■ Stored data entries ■
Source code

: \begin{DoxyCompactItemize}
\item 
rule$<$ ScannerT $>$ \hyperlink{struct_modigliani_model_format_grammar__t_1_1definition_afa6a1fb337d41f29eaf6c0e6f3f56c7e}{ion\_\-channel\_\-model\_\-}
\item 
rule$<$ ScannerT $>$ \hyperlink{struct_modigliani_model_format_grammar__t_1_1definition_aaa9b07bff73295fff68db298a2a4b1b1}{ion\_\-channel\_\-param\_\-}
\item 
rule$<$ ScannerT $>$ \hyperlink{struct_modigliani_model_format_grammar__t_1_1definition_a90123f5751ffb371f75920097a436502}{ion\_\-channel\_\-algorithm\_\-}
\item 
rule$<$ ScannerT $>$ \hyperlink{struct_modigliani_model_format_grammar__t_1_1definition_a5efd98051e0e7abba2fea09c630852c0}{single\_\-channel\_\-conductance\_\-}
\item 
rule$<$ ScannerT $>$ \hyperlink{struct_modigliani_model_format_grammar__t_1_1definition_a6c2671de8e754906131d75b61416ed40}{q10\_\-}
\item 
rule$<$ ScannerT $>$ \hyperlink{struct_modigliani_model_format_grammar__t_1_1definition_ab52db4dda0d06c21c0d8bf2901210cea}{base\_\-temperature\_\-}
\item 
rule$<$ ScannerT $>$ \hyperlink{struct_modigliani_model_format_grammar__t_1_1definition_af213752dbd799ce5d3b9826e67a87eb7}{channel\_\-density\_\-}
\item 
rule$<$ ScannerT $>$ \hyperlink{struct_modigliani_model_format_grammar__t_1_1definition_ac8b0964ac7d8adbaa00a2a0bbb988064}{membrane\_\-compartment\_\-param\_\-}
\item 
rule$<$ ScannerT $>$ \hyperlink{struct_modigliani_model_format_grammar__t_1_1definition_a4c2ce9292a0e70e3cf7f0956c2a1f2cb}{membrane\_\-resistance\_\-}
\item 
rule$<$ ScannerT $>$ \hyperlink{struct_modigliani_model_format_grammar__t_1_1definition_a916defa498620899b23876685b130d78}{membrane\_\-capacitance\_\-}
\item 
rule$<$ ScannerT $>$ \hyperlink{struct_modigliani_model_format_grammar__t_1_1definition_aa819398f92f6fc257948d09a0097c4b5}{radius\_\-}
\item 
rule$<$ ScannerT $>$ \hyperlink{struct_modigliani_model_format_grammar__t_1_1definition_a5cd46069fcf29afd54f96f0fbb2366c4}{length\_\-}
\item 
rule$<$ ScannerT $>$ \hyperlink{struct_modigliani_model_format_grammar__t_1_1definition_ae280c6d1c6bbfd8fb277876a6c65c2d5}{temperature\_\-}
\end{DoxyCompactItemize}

■ What the task requires ■
Write out every line of the entries that holds the word "DoxyCompactItemize".

■ Exercise result ■
: \begin{DoxyCompactItemize}
\end{DoxyCompactItemize}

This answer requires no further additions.